Why does this set of logical operators work correctly?

Question

So I'm doing a puzzle to evaluate Kaprekar's Routine and in the first section I need to check to make sure the 4 digit input has at least two unique digits so I did this:

let numArr = num.toString().split("");

if (numArr[0] == numArr[1] && numArr[2] && numArr[3]) {
  return 0;
}

I tried searching but I keep finding links to short-circuiting operators. I was expecting to write out numArr[0] == into every && block but to my surprise it worked. Can anyone explain why this returns 0 for 3333 but does not for 1234? I assumed numArr[2] and numArr[3] would just evaluate to true automatically.

Answer 1

There is a thing called operator precedence . The operator with higher precedence happens first. == happens before && . When you have more than one operator of the same precedence it goes by 'associativity' which is generally left to right ( = for example is right to left); so let's take another look at your code

if ( ((numArr[0] == numArr[1]) && numArr[2]) && numArr[3] )

Let's take just the first piece. Doing 3 == 3 is true and since none of the operators are 0, the if statement is true. But with 1234, 1 == 2 is false, so the expression short circuits to false. Generally when something (like an if statement) accepts a boolean value && a non zero/undefined/false value, the expression is considered true (I may be wrong). If you do the below you should get true

if ( numArr[0] && numArr[1] && numArr[2] && numArr[3] )

---

To answer your other question, generally when people work with a set of data in JS they use lodash. You can find the if there is 2 unique values easily with the line blow. uniq(array, func) returns an array with unique values in the same order.
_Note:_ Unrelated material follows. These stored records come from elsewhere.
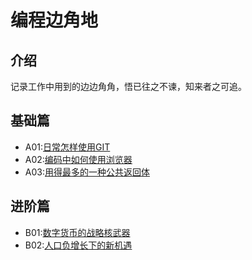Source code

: # 编程边角地

## 介绍
记录工作中用到的边边角角，悟已往之不谏，知来者之可追。

## 基础篇
* A01:[日常怎样使用GIT](https://gitee.com/doobo/code-notes/tree/master/A01)
* A02:[编码中如何使用浏览器](https://gitee.com/doobo/code-notes/tree/master/A02)
* A03:[用得最多的一种公共返回体](https://gitee.com/doobo/code-notes/tree/master/A03)

## 进阶篇
* B01:[数字货币的战略核武器](https://gitee.com/doobo/code-notes/tree/master/B01)
* B02:[人口负增长下的新机遇](https://gitee.com/doobo/code-notes/tree/master/B02)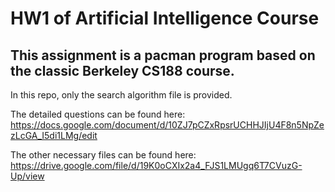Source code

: # HW1 of Artificial Intelligence Course

## This assignment is a pacman program based on the classic Berkeley CS188 course. 

In this repo, only the search algorithm file is provided.

The detailed questions can be found here: https://docs.google.com/document/d/10ZJ7pCZxRpsrUCHHJIjU4F8n5NpZezLcGA_I5di1LMg/edit

The other necessary files can be found here: https://drive.google.com/file/d/19K0oCXIx2a4_FJS1LMUgq6T7CVuzG-Up/view


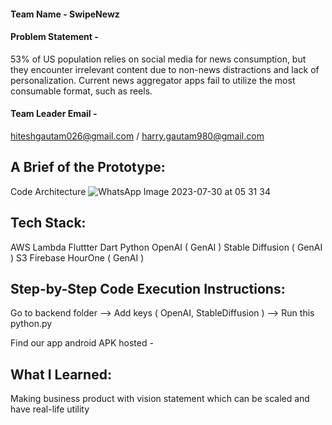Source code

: #### Team Name - SwipeNewz

#### Problem Statement - 
53% of US population relies on social media for news consumption, but they encounter irrelevant content due to non-news distractions and lack of personalization. Current news aggregator apps fail to utilize the most consumable format, such as reels.

#### Team Leader Email - 
hiteshgautam026@gmail.com /  harry.gautam980@gmail.com

## A Brief of the Prototype:

  Code Architecture 
  ![WhatsApp Image 2023-07-30 at 05 31 34](https://github.com/HiteshG/gen-ai-rush-buildathon/assets/28000328/94ecd4a3-f655-4c77-a307-9ad55a8aaad0)
  
## Tech Stack: 
   AWS Lambda
   Fluttter
   Dart
   Python
   OpenAI ( GenAI )
   Stable Diffusion ( GenAI )
   S3
   Firebase
   HourOne ( GenAI )
    
   
## Step-by-Step Code Execution Instructions:
  Go to backend folder --> Add keys ( OpenAI, StableDiffusion ) --> Run this python.py 

  Find our app android APK hosted - 
  
## What I Learned:
   Making business product with vision statement which can be scaled and have real-life utility
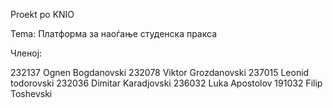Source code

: Proekt po KNIO 

Tema: Платформа за наоѓање студенска пракса

Членој:

232137 Ognen Bogdanovski
232078 Viktor Grozdanovski
237015 Leonid todorovski
232036 Dimitar Karadjovski 
236032 Luka Apostolov
191032 Filip Toshevski
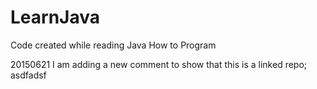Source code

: # LearnJava
Code created while reading Java How to Program

20150621 I am adding a new comment to show that this is a linked repo;
asdfadsf
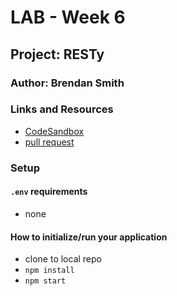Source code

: # LAB - Week 6

## Project: RESTy

### Author: Brendan Smith

### Links and Resources

- [CodeSandbox]()
- [pull request](https://github.com/brendigler/resty/pull/1)

### Setup

#### `.env` requirements

- none

#### How to initialize/run your application

- clone to local repo
- `npm install`
- `npm start`

<!-- #### Tests -->

<!-- - Run tests with `npm test` -->

<!-- #### UML / Application Wiring Diagram -->

<!-- ![UML](uml.png) -->
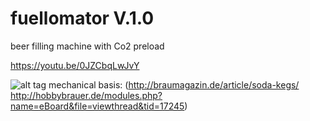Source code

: # fuellomator V.1.0
beer filling machine with Co2 preload

 https://youtu.be/0JZCbqLwJvY 

![alt tag](https://github.com/primsperle/fuellomator/blob/master/Aufbau.jpg)
mechanical basis:
(http://braumagazin.de/article/soda-kegs/  http://hobbybrauer.de/modules.php?name=eBoard&file=viewthread&tid=17245)



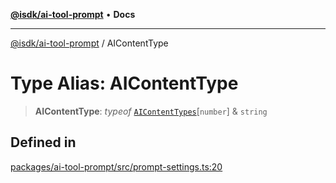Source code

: [**@isdk/ai-tool-prompt**](../README.md) • **Docs**

***

[@isdk/ai-tool-prompt](../globals.md) / AIContentType

# Type Alias: AIContentType

> **AIContentType**: *typeof* [`AIContentTypes`](../variables/AIContentTypes.md)\[`number`\] & `string`

## Defined in

[packages/ai-tool-prompt/src/prompt-settings.ts:20](https://github.com/isdk/ai-tool-prompt.js/blob/0136bd578ac5c79f75e3197311fc0252c414fe6f/src/prompt-settings.ts#L20)
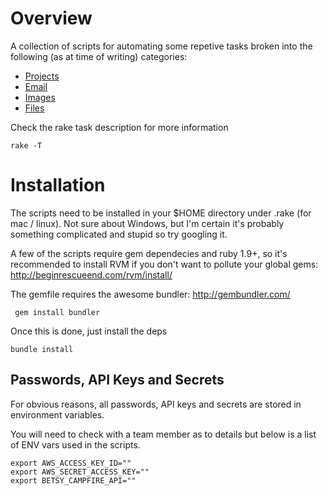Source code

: # Overview

A collection of scripts for automating some repetive tasks broken into the following (as at time of writing) categories:

* [Projects](https://github.com/dtdigital/rake/wiki/Projects) 
* [Email](https://github.com/dtdigital/rake/wiki/Emails)
* [Images](https://github.com/dtdigital/rake/wiki/Images)
* [Files](https://github.com/dtdigital/rake/wiki/Files)

Check the rake task description for more information

	rake -T
	

# Installation

The scripts need to be installed in your $HOME directory under .rake (for mac / linux). Not sure about Windows, but I'm certain it's probably something complicated and stupid so try googling it.

A few of the scripts require gem dependecies and ruby 1.9+, so it's recommended to install RVM if you don't want to pollute your global gems: <http://beginrescueend.com/rvm/install/>

The gemfile requires the awesome bundler:
<http://gembundler.com/>

	 gem install bundler
	 

Once this is done, just install the deps
	
	bundle install
	
## Passwords, API Keys and Secrets

For obvious reasons, all passwords, API keys and secrets are stored in environment variables.

You will need to check with a team member as to details but below is a list of ENV vars used in the scripts.

	export AWS_ACCESS_KEY_ID=""
	export AWS_SECRET_ACCESS_KEY=""
	export BETSY_CAMPFIRE_API=""





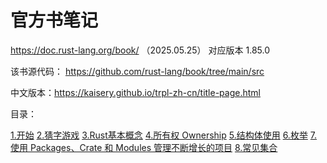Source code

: # 官方书笔记

<https://doc.rust-lang.org/book/> （2025.05.25） 对应版本 1.85.0

该书源代码： <https://github.com/rust-lang/book/tree/main/src>

中文版本：<https://kaisery.github.io/trpl-zh-cn/title-page.html>

目录：

[1.开始](1.md)
[2.猜字游戏](2.md)
[3.Rust基本概念](3.md)
[4.所有权 Ownership](4.md)
[5.结构体使用](5.md)
[6.枚举](6.md)
[7.使用 Packages、Crate 和 Modules 管理不断增长的项目](7.md)
[8.常见集合](8.md)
See the documentation

_.uniq("3333".toString().split(""), v=>v).length >= 2 //false
_.uniq("1224".toString().split(""), v=>v).length >= 2 //true

Answer 2

It is because For String 3333 num[0] is 3,num[1]=3,num[2]=3,num[3]=3

Expressions evaluate based on precedence of operators and when the operators have the same precedence they get executed from left to right

In this case == has highest precedence over && so, num[0]==num[1] ,it is 3==3 true then true && num[2] && num[3] => true&&3&&3 => true

For string 1234 num[0]=1,num[1]=2,num[2]=3,num[3]=4 num[0]==num[1] ,1==2 is false so now the expression is false && num[2] && num[3]

For && operator if the first operand is false,it ignore the rest of the expression so now it just results as false

Hope this helps

Answer 3

You have three expressions being evaluated

// loose-equality, so true if after type-coersion, the values are equivalent
// this is the only condition that is actually changing in your code, unless
// you have a number with less than 4 digits
numArr[0] == numArr[1] 

// is a non-empty string so it's 'truthy'
numArr[2] 

// is a non-empty string so it's 'truthy'
numArr[3] 

Anything that is not Falsy ( false , 0 , "" , null , undefined , and NaN ) is Truthy

Therefore, you need to write additional code to check for unique digits.